At a press conference yesterday, Darren Soto called for a special legislative session to close the “terror loophole” in the aftermath of the Orlando Shooting.
Soto refused to take questions from the public at the event – which is a shame, because voters deserve to know the truth about Soto’s record on guns. But the only time Soto seems to want to talk about his record on guns is when he doesn’t get asked the tough questions – like at press conferences where he sets the terms of engagement and in fundraising emails to his supporters.
There are three very important questions that Soto should have to answer.
Soto wants a special session now, but he refused to support his Democratic colleagues in calling for a special session in the aftermath of Trayvon Martin’s tragic murder in 2013.
This raises the first question: Why did Soto vote against holding a special session to address Florida’s infamous Stand Your Ground law after Martin’s death?
In 2013, Democratic state legislators had to fight for a special session to address gun violence in the wake of Martin’s death. On August 13, 2013, thirty-two Democratic lawmakers wrote to Florida’s Secretary of State demanding a vote on whether a special session should be held on making changes to the “stand your ground” law. Senator Darren Soto’s name was conspicuously absent from the list.
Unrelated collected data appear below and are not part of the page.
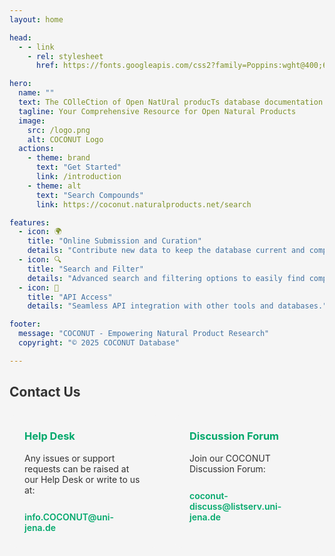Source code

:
 ```yaml
---
layout: home

head:
  - - link
    - rel: stylesheet
      href: https://fonts.googleapis.com/css2?family=Poppins:wght@400;600&display=swap

hero:
  name: ""
  text: The COlleCtion of Open NatUral producTs database documentation
  tagline: Your Comprehensive Resource for Open Natural Products
  image:
    src: /logo.png
    alt: COCONUT Logo
  actions:
    - theme: brand
      text: "Get Started"
      link: /introduction
    - theme: alt
      text: "Search Compounds"
      link: https://coconut.naturalproducts.net/search

features:
  - icon: 🌍
    title: "Online Submission and Curation"
    details: "Contribute new data to keep the database current and comprehensive."
  - icon: 🔍
    title: "Search and Filter"
    details: "Advanced search and filtering options to easily find compounds based on specific criteria."
  - icon: 🔗
    title: "API Access"
    details: "Seamless API integration with other tools and databases."

footer:
  message: "COCONUT - Empowering Natural Product Research"
  copyright: "© 2025 COCONUT Database"

---
```


## Contact Us

<div class="contact-cards">
  <div class="contact-card">
    <h3>Help Desk</h3>
    <p>Any issues or support requests can be raised at our Help Desk or write to us at:</p>
    <a href="mailto:info.COCONUT@uni-jena.de">info.COCONUT@uni-jena.de</a>
  </div>
  <div class="contact-card">
    <h3>Discussion Forum</h3>
    <p>Join our COCONUT Discussion Forum:</p>
    <a href="mailto:coconut-discuss@listserv.uni-jena.de">coconut-discuss@listserv.uni-jena.de</a>
  </div>
</div>

<style>
:root {
  --vp-c-brand: #00a86b;
  --vp-c-brand-light: #00c17c;
  --vp-font-family-base: 'Poppins', sans-serif;
  --bg-light: #f5f5f5;
  --bg-dark: #1e1e1e;
  --text-light: #333;
  --text-dark: #f5f5f5;
}
html {
  background-color: var(--bg-light);
  color: var(--text-light);
}

html.dark {
  background-color: var(--bg-dark);
  color: var(--text-dark);
}
.VPHero .text {
  font-size: 48px;
  font-weight: 700;
  background: linear-gradient(45deg, var(--vp-c-brand), var(--vp-c-brand-light));
  -webkit-background-clip: text;
  -webkit-text-fill-color: transparent;
}


.VPHero .tagline {
  font-size: 24px;
  color: var(--text-light);
}

html.dark .VPHero .tagline {
  color: var(--text-dark);
}

.VPFeatures .items {
  gap: 50px;
}

.VPFeatures .item {
  flex: 1;
  background: var(--bg-light);
  border-radius: 12px;
  padding: 20px;
  transition: all 0.3s ease;
}

html.dark .VPFeatures .item {
  background: var(--bg-dark);
}

.VPFeatures .item:hover {
  transform: translateY(-5px);
  box-shadow: 0 10px 20px rgba(0, 0, 0, 0.1);
}

.VPFeatures .icon {
  font-size: 36px;
}

.contact-cards {
  display: flex;
  gap: 24px;
  margin-top: 24px;
}

.contact-card {
  flex: 1;
  background: var(--bg-light);
  border-radius: 12px;
  padding: 24px;
  transition: all 0.3s ease;
}


html.dark .contact-card {
  background: var(--bg-dark);
}

.contact-card:hover {
  transform: translateY(-5px);
  box-shadow: 0 10px 20px rgba(0, 0, 0, 0.1);
}

.contact-card h3 {
  margin-top: 0;
  color: var(--vp-c-brand);
}

.contact-card a {
  display: inline-block;
  margin-top: 12px;
  color: var(--vp-c-brand);
  text-decoration: none;
  font-weight: 600;
}

.contact-card a:hover {
  text-decoration: underline;
}
</style>
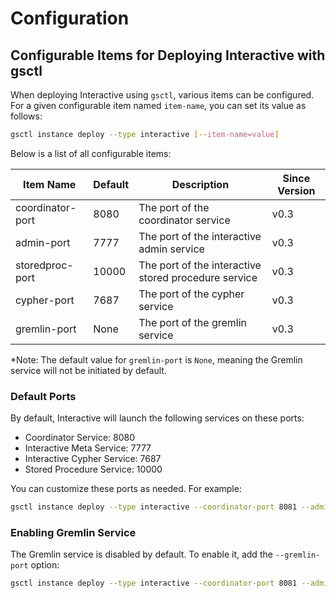 # Configuration
## Configurable Items for Deploying Interactive with gsctl

When deploying Interactive using `gsctl`, various items can be configured. For a given configurable item named `item-name`, you can set its value as follows:

```bash
gsctl instance deploy --type interactive [--item-name=value]
```

Below is a list of all configurable items:

| Item Name         | Default | Description               | Since Version |
|-------------------|---------|---------------------------|---------------|
| coordinator-port  | 8080    | The port of the coordinator service  | v0.3          |
| admin-port       | 7777    | The port of the interactive admin service       | v0.3          |
| storedproc-port   | 10000    | The port of the interactive stored procedure service      | v0.3          |
| cypher-port       | 7687    | The port of the cypher service       | v0.3          |
| gremlin-port       | None    | The port of the gremlin service       | v0.3          |


*Note: The default value for `gremlin-port` is `None`, meaning the Gremlin service will not be initiated by default.

### Default Ports

By default, Interactive will launch the following services on these ports:

- Coordinator Service: 8080
- Interactive Meta Service: 7777
- Interactive Cypher Service: 7687
- Stored Procedure Service: 10000

You can customize these ports as needed. For example:

```bash
gsctl instance deploy --type interactive --coordinator-port 8081 --admin-port 7778 --cypher-port 7688 --storedproc-port 10001
```

### Enabling Gremlin Service

The Gremlin service is disabled by default. To enable it, add the `--gremlin-port` option:

```bash
gsctl instance deploy --type interactive --coordinator-port 8081 --admin-port 7778 --cypher-port 7688 --storedproc-port 10001 --gremlin-port 8183
```


<!-- Those content are commented but not deleted, since we will support those configurations later.
> TODO: Currently `gsctl` doesn't support the following command!

Starting your GraphScope Interactive service can be straightforward, as demonstrated in our [getting_started](./getting_started.md) guide. By default, executing the command:

```bash
gsctl use GRAPH <name>
```

will initialize the service with its default settings. However, GraphScope is designed to be flexible and adaptable to your specific needs. This means you can tailor the service's behavior using custom configurations.

## Customizing Your Service Configuration
To customize the service's settings, you can provide a YAML configuration file. This file allows you to specify various parameters, from directory paths to log levels, ensuring the service aligns with your requirements. To use a custom configuration, simply pass the YAML file to the command as follows:

```bash
gsctl use GRAPH <name> -c ./engine_config.yaml
```

Note: Please be aware that you're not required to configure every option. Simply adjust the settings that are relevant to your needs. Any options left unconfigured will automatically adopt their default values, as detailed in the sections that follow.


If you already have an Interactive service running and wish to apply a new set of configurations, a simple restart with the custom configuration is required. This ensures that the service updates its settings and operates according to your newly specified preferences.

To restart the service with your custom configuration, use the following command:
```bash
gsctl service restart -c ./conf/engine_config.yaml
```
Remember, any changes made in the configuration file will only take effect after the service has been restarted with the updated file.



## Sample Configuration
Here's a glimpse of what a typical YAML configuration file might look like:

```yaml
log_level: INFO # default INFO
compute_engine:
  thread_num_per_worker: 1  # the number of shared workers, default 1
compiler:
  planner:
  is_on: true
  opt: RBO
  rules:
    - FilterMatchRule
    - FilterIntoJoinRule
    - NotExistToAntiJoinRule
  query_timeout: 20000  # query timeout in milliseconds, default 20000
  endpoint:
    default_listen_address: localhost
    bolt_connector: # cypher query endpoint 
      disabled: false # disable cypher endpoint or not.
      port: 7687
    gremlin_connector: # gremlin query endpoint 
      disabled: false # disable gremlin endpoint or not.
      port: 8182
http_service:
  default_listen_address: localhost
  admin_port: 7777
  query_port: 10000
```


## Available Configurations
For configurations associated with the root directory, we do not accept relative paths to ensure consistency.

### Service configurations

In this following table, we use the `.` notation to represent the hierarchy within the `YAML` structure.


| PropertyName       | Default   | Meaning |  Since Version |
| --------           | --------  | -------- |-----------  |
| log_level     |  INFO   | The level of database log, INFO/DEBUG/ERROR | 0.0.1 |
|default_graph  | modern | The name of default graph on which to start the graph service. | 0.0.1 |
| compute_engine.thread_num_per_worker | 1 | The number of threads will be used to process the queries. Increase the number can benefit the query throughput | 0.0.1 |
| compiler.planner.is_on | true | Determines if query optimization is enabled for compiling Cypher queries  | 0.0.1 |
| compiler.planner.opt | RBO | Specifies the optimizer to be used for query optimization. Currently, only the Rule-Based Optimizer (RBO) is supported | 0.0.1 |
| compiler.planner.rules.FilterMatchRule | N/A | An optimization rule that pushes filter (`Where`) conditions into the `Match` clause | 0.0.1 |
| compiler.planner.rules.FilterIntoJoinRule | N/A | A native Calcite optimization rule that pushes filter conditions to the Join participants before performing the join | 0.0.1 |
| compiler.planner.rules.NotMatchToAntiJoinRule | N/A | An optimization rule that transforms a "not exist" pattern into an anti-join operation  | 0.0.1 |
| compiler.endpoint.default_listen_address | localhost | The address for compiler endpoint to bind | 0.0.3 |
| compiler.endpoint.bolt_connector.disabled | false | Whether to disable the cypher endpoint| 0.0.3 |
| compiler.endpoint.bolt_connector.port | 7687 | The port for compiler's cypher endpoint.| 0.0.3 |
| compiler.endpoint.gremlin_connector.disabled | true | Whether to disable the gremlin endpoint| 0.0.3 |
| compiler.endpoint.gremlin_connector.port | 8182 | The port for compiler's cypher endpoint.| 0.0.3 |
| http_service.default_listen_address | localhost | The address for http service to bind | 0.0.2 |
| http_service.admin_port | 7777 | The port for admin service to listen on | 0.0.2 |
| http_service.query_port | 10000 | The port for query service to listen on, for stored procedure queries, user can directory submit queries to query_port without compiler involved | 0.0.2 | -->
Soto skipped a vote to call a special session on the Stand Your Ground law. According to Senate rules, a non-vote is the same as a “no” vote. Soto was one of only three lawmakers to skip the August 20, 2013 vote.
Soto not only refused to call for a special session to address the Stand Your Ground law – he also stood with the NRA in voting for an expansion of Stand Your Ground – which raises a second question: Why did Soto vote to expand Florida’s infamous Stand Your Ground law after the deaths of Martin and Jordan Davis?
As recently as last year, Soto voted for a bill to strengthen Florida’s infamous “Stand Your Ground” gun law (SB 344). Despite pleas from Lucy McBath, the mother of Davis, a black teenager killed in Jacksonville in a 2012 dispute over loud music, Soto voted for the bill, which the NRA deemed a “must-pass priority.”
And finally, one last question: Just how far does Soto’s loyalty to the NRA extend?
It seems that Soto’s loyalty to the NRA transcends state lines: he was one of only four Florida Democrats who signed onto a 2009 Supreme Court Amicus Brief opposing the Chicago handgun ban.
Why would a Florida lawmakercare to join a pro-gun argument in a court case stemming from legislation in Illinois? Voters can draw their own conclusions, but I bet the answer comes down to three simple letters: NRA.